Tom backed away without a word, slipping into the background of the room. Lily watched him go, but then turned to Harry.
“Harry, please, listen,” Lily said, reaching for his hands. Harry pulled away. “I know it sounds harsh, but that's just because you aren't used to the idea.”
“The living hate the idea of death,” James added.
“Exactly. But in reality, death is the greatest thing to happen to a person. You've heard of the afterlife, right?”
Harry had, of course. He wasn’t religious - the Dursleys never taught him any religion - but he always enjoyed the idea of life after death. “I know what it means,” he said.
“It's just like regular life, except without all the bad. Everything is perfect. No pain, no worries-”
“No Snape,” James said.
“Why wouldn’t you want to join us there?”
Harry thought about it. A life without any suffering did sound wonderful. He wouldn’t have to deal with any of his worldly problems. He wouldn’t have to worry about going back to the Dursleys every summer, or fighting Lord Voldemort. It would just be him and his parents. Forever. They could lead the life he always dreamed to have, back when he was still that little boy sleeping in a cupboard. Truthfully, there wasn’t any downside…
Except...
“My friends. I don’t want to leave them.”
“But they’ll join you someday. And in the afterlife, time passes much sooner, so you’ll hardly have time to miss them at all.”
Lily reached out and took Harry’s hands. This time he didn’t pull away.
“Don’t you want to be with us?”
Maybe dying wasn’t so bad. Not if his parents were there with him…
Despite everything, despite how hard Harry had worked to survive in the past, in that split second of time with his mother holding his hands, Harry truly and honestly entertained the prospect of death.
Then a few things happened all at once.
Tom, standing a little ways away from them, no doubt put off by the talk of death, made a noise - some sort of gasp.
Harry’s mouth fell open at the sight of him. No longer wispy and ghost-like, Tom had suddenly become just as solid as Harry himself.
Lily and James did not become solid. They, quite contrastingly, became even more ghost-like than before. Their color drained, Lily’s fiery red hair and green eyes dulling, and James’s dark hair and eyes fading to grey. Their mouths stretched into smiles, which wouldn’t be anything new, if not for the sheer intensity of these smiles. Thin and stretching to the point that Harry feared their faces may rip in half from the pressure. Lily’s grasp on his hand was no longer gentle, but became tight and sharp, like a monster’s claw.
“I change my mind!” Harry yelled.
And in an instant everything went back to normal. Lily and James's expressions morphed back to gentle concern. And Tom returned to his regular, non-physical self.
Harry couldn’t find the words to express himself. What could he possibly say in a situation like this? Without as much as a nod, he ripped the ring off his finger.
XXX
He found himself lying on top of his bed in the Gryffindor dormitory, his chest heaving up and down and heart pounding in his ears. He didn’t even have time to recover from what he just witnessed, because at that moment Ron pulled open the curtains around his bed.
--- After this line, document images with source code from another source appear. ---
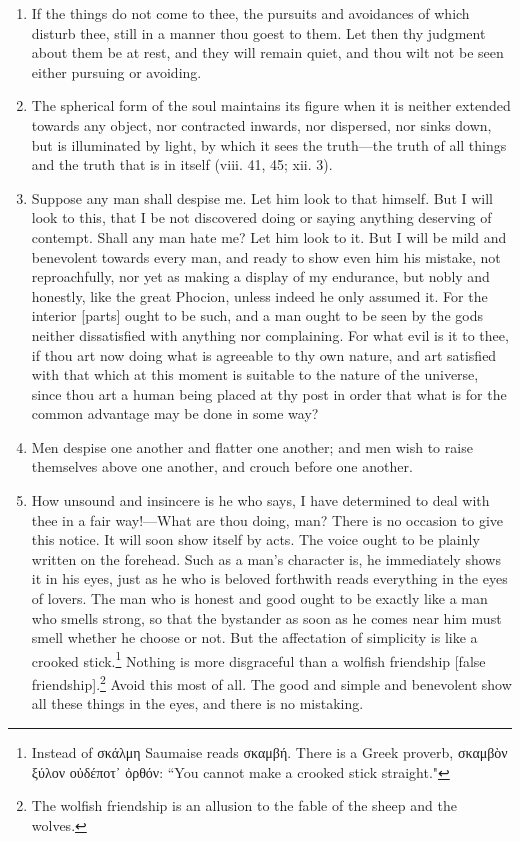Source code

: \begin{enumerate}
\item If the things do not come to thee, the pursuits and avoidances of which disturb thee, still in a manner thou goest to them. Let then thy judgment about them be at rest, and they will remain quiet, and thou wilt not be seen either pursuing or avoiding.

\item The spherical form of the soul maintains its figure when it is neither extended towards any object, nor contracted inwards, nor dispersed, nor sinks down, but is illuminated by light, by which it sees the truth—the truth of all things and the truth that is in itself (viii. 41, 45; xii. 3).

\item Suppose any man shall despise me. Let him look to that himself. But I will look to this, that I be not discovered doing or saying anything deserving of contempt. Shall any man hate me? Let him look to it. But I will be mild and benevolent towards every man, and ready to show even him his mistake, not reproachfully, nor yet as making a display of my endurance, but nobly and honestly, like the great Phocion, unless indeed he only assumed it. For the interior [{\clarify parts}] ought to be such, and a man ought to be seen by the gods neither dissatisfied with anything nor complaining. For what evil is it to thee, if thou art now doing what is agreeable to thy own nature, and art satisfied with that which at this moment is suitable to the nature of the universe, since thou art a human being placed at thy post in order that what is for the common advantage may be done in some way?

\item Men despise one another and flatter one another; and men wish to raise themselves above one another, and crouch before one another.

\item How unsound and insincere is he who says, I have determined to deal with thee in a fair way!—What are thou doing, man? There is no occasion to give this notice. It will soon show itself by acts. The voice ought to be plainly written on the forehead. Such as a man's character is, he immediately shows it in his eyes, just as he who is beloved forthwith reads everything in the eyes of lovers. The man who is honest and good ought to be exactly like a man who smells strong, so that the bystander as soon as he comes near him must smell whether he choose or not. But the affectation of simplicity is like a crooked stick.\footnote{Instead of \textgreek{σκάλμη} Saumaise reads \textgreek{σκαμβή}. There is a Greek proverb, \textgreek{σκαμβὸν ξύλον οὐδέποτ᾽ ὀρθόν}: ``You cannot make a crooked stick straight."} Nothing is more disgraceful than a wolfish friendship [{\clarify false friendship}].\footnote{The wolfish friendship is an allusion to the fable of the sheep and the wolves.} Avoid this most of all. The good and simple and benevolent show all these things in the eyes, and there is no mistaking.


\end{enumerate}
“Where were you?” Ron demanded. Harry sat up. He noticed Ron’s face was rather red and puffy.
“What?”
“Where were you?” he repeated.
“What do you - I was in the ring. You know this.”
“In the ring,” he echoed, giving a disbelieving laugh. “I have to get Hermione.”
He turned, but Harry caught him by the sleeve.
“No wait,” he said, utterly bewildered by Ron's behavior. “What’s wrong? What's the problem?”
“Harry, you’ve been gone for three days.”